## [Work instruction]
Each record is to be transcribed in full and exactly.

## [Records for this exercise]

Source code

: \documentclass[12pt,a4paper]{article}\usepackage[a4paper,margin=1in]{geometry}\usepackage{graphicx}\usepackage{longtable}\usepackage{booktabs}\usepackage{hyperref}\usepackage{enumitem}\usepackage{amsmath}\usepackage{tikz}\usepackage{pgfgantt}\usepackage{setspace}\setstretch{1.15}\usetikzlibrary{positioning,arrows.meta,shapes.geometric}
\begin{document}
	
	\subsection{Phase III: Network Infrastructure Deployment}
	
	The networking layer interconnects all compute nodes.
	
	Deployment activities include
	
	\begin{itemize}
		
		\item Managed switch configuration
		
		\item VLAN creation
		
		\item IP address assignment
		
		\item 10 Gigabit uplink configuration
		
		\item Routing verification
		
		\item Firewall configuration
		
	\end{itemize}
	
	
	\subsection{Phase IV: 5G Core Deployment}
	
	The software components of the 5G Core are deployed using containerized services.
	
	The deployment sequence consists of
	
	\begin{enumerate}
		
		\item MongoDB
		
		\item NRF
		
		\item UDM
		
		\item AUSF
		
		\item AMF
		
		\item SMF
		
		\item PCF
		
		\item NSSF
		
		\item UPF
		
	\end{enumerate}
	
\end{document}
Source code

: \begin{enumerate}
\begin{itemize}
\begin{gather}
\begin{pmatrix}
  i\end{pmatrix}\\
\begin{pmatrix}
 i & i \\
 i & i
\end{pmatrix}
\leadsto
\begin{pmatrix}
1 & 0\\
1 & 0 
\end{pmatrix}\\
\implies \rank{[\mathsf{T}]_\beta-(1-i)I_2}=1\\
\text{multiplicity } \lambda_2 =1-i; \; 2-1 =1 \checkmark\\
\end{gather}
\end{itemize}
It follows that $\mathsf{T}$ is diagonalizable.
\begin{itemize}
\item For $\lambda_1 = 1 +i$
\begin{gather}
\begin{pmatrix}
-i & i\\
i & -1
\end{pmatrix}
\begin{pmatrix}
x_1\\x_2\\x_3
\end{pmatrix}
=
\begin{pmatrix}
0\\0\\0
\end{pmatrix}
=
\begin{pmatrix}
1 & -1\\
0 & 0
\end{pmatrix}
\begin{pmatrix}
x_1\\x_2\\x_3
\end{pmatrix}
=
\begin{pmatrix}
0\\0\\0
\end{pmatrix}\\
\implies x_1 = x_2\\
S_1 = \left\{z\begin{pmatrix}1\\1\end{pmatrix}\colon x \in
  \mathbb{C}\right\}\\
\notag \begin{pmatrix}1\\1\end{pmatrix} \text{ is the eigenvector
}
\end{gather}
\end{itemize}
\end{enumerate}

## [Task solution]
Source code

: \documentclass[12pt,a4paper]{article}\usepackage[a4paper,margin=1in]{geometry}\usepackage{graphicx}\usepackage{longtable}\usepackage{booktabs}\usepackage{hyperref}\usepackage{enumitem}\usepackage{amsmath}\usepackage{tikz}\usepackage{pgfgantt}\usepackage{setspace}\setstretch{1.15}\usetikzlibrary{positioning,arrows.meta,shapes.geometric}
\begin{document}
	
	\subsection{Phase III: Network Infrastructure Deployment}
	
	The networking layer interconnects all compute nodes.
	
	Deployment activities include
	
	\begin{itemize}
		
		\item Managed switch configuration
		
		\item VLAN creation
		
		\item IP address assignment
		
		\item 10 Gigabit uplink configuration
		
		\item Routing verification
		
		\item Firewall configuration
		
	\end{itemize}
	
	
	\subsection{Phase IV: 5G Core Deployment}
	
	The software components of the 5G Core are deployed using containerized services.
	
	The deployment sequence consists of
	
	\begin{enumerate}
		
		\item MongoDB
		
		\item NRF
		
		\item UDM
		
		\item AUSF
		
		\item AMF
		
		\item SMF
		
		\item PCF
		
		\item NSSF
		
		\item UPF
		
	\end{enumerate}
	
\end{document}
Source code

: \begin{enumerate}
\begin{itemize}
\begin{gather}
\begin{pmatrix}
  i\end{pmatrix}\\
\begin{pmatrix}
 i & i \\
 i & i
\end{pmatrix}
\leadsto
\begin{pmatrix}
1 & 0\\
1 & 0 
\end{pmatrix}\\
\implies \rank{[\mathsf{T}]_\beta-(1-i)I_2}=1\\
\text{multiplicity } \lambda_2 =1-i; \; 2-1 =1 \checkmark\\
\end{gather}
\end{itemize}
It follows that $\mathsf{T}$ is diagonalizable.
\begin{itemize}
\item For $\lambda_1 = 1 +i$
\begin{gather}
\begin{pmatrix}
-i & i\\
i & -1
\end{pmatrix}
\begin{pmatrix}
x_1\\x_2\\x_3
\end{pmatrix}
=
\begin{pmatrix}
0\\0\\0
\end{pmatrix}
=
\begin{pmatrix}
1 & -1\\
0 & 0
\end{pmatrix}
\begin{pmatrix}
x_1\\x_2\\x_3
\end{pmatrix}
=
\begin{pmatrix}
0\\0\\0
\end{pmatrix}\\
\implies x_1 = x_2\\
S_1 = \left\{z\begin{pmatrix}1\\1\end{pmatrix}\colon x \in
  \mathbb{C}\right\}\\
\notag \begin{pmatrix}1\\1\end{pmatrix} \text{ is the eigenvector
}
\end{gather}
\end{itemize}
\end{enumerate}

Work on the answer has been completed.